Part 1: Exploring Parallel Lines Cut By A Transversal
Objective: I can use informal arguments to form conclusions about angle relationships created when parallel lines are cut by a transversal.
Figure 1
1) Here, we observe two parallel lines f and g cut by segment EF. Click on point E and move it to the left and to the right. Observe the measures of angles EGB and FHC. What do you observe?
2) Make a hypothesis about the angle relationship demonstrated by angles EGB and FHC.
3) What are some other angles with measures congruent to EGB and FHC. Explain how you know.
Figure 2
1) Here we again observe two parallel lines cut by a transversal. Click on Point E and move it to the left and to the right.
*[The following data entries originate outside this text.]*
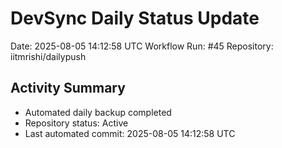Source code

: # DevSync Daily Status Update
Date: 2025-08-05 14:12:58 UTC
Workflow Run: #45
Repository: iitmrishi/dailypush

## Activity Summary
- Automated daily backup completed
- Repository status: Active
- Last automated commit: 2025-08-05 14:12:58 UTC
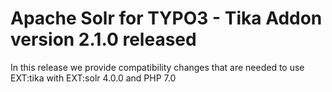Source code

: # Apache Solr for TYPO3 - Tika Addon version 2.1.0 released

In this release we provide compatibility changes that are needed to use EXT:tika with EXT:solr 4.0.0 and PHP 7.0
What do you observe about the sum of the measures of angles EGA and FHC?
2) Make a hypothesis about the angle relationship demonstrated by angles EGA and FHC.
3) What are some other pairs of angles with the same relationship as angles EGA and FHC? Explain how you know.
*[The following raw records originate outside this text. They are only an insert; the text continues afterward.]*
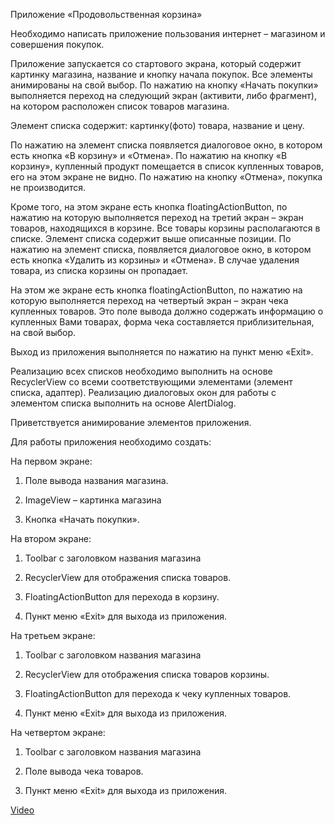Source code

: Приложение «Продовольственная корзина»

Необходимо написать приложение пользования интернет – магазином и совершения покупок.

Приложение запускается со стартового экрана, который содержит картинку магазина, название и кнопку начала покупок. Все элементы анимированы на свой выбор. По нажатию на кнопку «Начать покупки» выполняется переход на следующий экран (активити, либо фрагмент), на котором расположен список товаров магазина.

Элемент списка содержит: картинку(фото) товара, название и цену.

По нажатию на элемент списка появляется диалоговое окно, в котором есть кнопка «В корзину» и «Отмена». По нажатию на кнопку «В корзину», купленный продукт помещается в список купленных товаров, его на этом экране не видно. По нажатию на кнопку «Отмена», покупка не производится.

Кроме того, на этом экране есть кнопка floatingActionButton, по нажатию на которую выполняется переход на третий экран – экран товаров, находящихся в корзине. Все товары корзины располагаются в списке. Элемент списка содержит выше описанные позиции. По нажатию на элемент списка, появляется диалоговое окно, в котором есть кнопка «Удалить из корзины» и «Отмена». В случае удаления товара, из списка корзины он пропадает.

На этом же экране есть кнопка floatingActionButton, по нажатию на которую выполняется переход на четвертый экран – экран чека купленных товаров. Это поле вывода должно содержать информацию о купленных Вами товарах, форма чека составляется приблизительная, на свой выбор.

Выход из приложения выполняется по нажатию на пункт меню «Exit».

Реализацию всех списков необходимо выполнить на основе RecyclerView со всеми соответствующими элементами (элемент списка, адаптер). Реализацию диалоговых окон для работы с элементом списка выполнить на основе AlertDialog.

Приветствуется анимирование элементов приложения.

Для работы приложения необходимо создать:

На первом экране:

1. Поле вывода названия магазина.

2. ImageView – картинка магазина

3. Кнопка «Начать покупки».

На втором экране:

1. Toolbar с заголовком названия магазина

2. RecyclerView для отображения списка товаров.

3. FloatingActionButton для перехода в корзину.

4. Пункт меню «Exit» для выхода из приложения.

На третьем экране:

1. Toolbar с заголовком названия магазина

2. RecyclerView для отображения списка товаров корзины.

3. FloatingActionButton для перехода к чеку купленных товаров.

4. Пункт меню «Exit» для выхода из приложения.

На четвертом экране:

1. Toolbar с заголовком названия магазина

2. Поле вывода чека товаров.

3. Пункт меню «Exit» для выхода из приложения.

[Video](https://rutube.ru/video/private/60353ecfe09899c877e74d0d60e0bc67/?p=g_igcZRG2F_06equ2nenqQ)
4) When two parallel lines are cut by one transversal, how many total angle measures will there be in the entire figure, assuming no other lines or segments are present?
Figure 3
1) In this example, our two lines are not parallel. Drag Point E to the left and to the right as you have in the previous examples. What is different about this figure? How does it affect the observations you made in the previous examples? Be specific in your explanation.
2) Look at angles BGH and EGA. Why do these angles remain congruent even though the two lines are not parallel? Make a specific distinction between the relationships observed in the first two figures and this figure.